Хонду поразило безразличие Сатоко, казалось ничего не воспринимавшей вокруг себя. Она была в белом платье, и это еще больше усиливало ощущение ее эфемерности.

…Хонда испытывал странное чувство, находясь глубокой ночью в машине вдвоем с женщиной друга. Во имя дружбы он бок о бок сидел рядом с ней за пологом автомобиля, где в летней ночи разливался аромат женских духов.

Это была «чужая женщина». И при этом женщина в полном смысле слова.

Хонда, как никогда прежде, остро почувствовал в том доверии, какое Киёаки оказывал ему, холодный яд, всегда связывающий их странными узами.
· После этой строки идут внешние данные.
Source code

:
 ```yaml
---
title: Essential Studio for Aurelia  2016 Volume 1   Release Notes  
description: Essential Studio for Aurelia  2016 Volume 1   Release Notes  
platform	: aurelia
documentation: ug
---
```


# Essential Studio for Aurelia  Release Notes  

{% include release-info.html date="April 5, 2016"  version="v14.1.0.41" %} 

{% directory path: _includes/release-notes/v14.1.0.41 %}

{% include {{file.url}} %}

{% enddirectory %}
Доверие и презрение, плотно прилегающие друг к другу, как тонкая кожаная перчатка к руке. И Хонда все прощал Киёаки за его красоту.

Вынести презрение можно было единственным способом – уверовать в собственное благородство, и Хонда верил в это, но не безрассудно, как юноши в прежние времена, а опираясь на разум. Он вовсе не считал себя безобразным, как Иинума. Считай он себя безобразным, ему в конце концов… пришлось бы стать слугой Киёаки.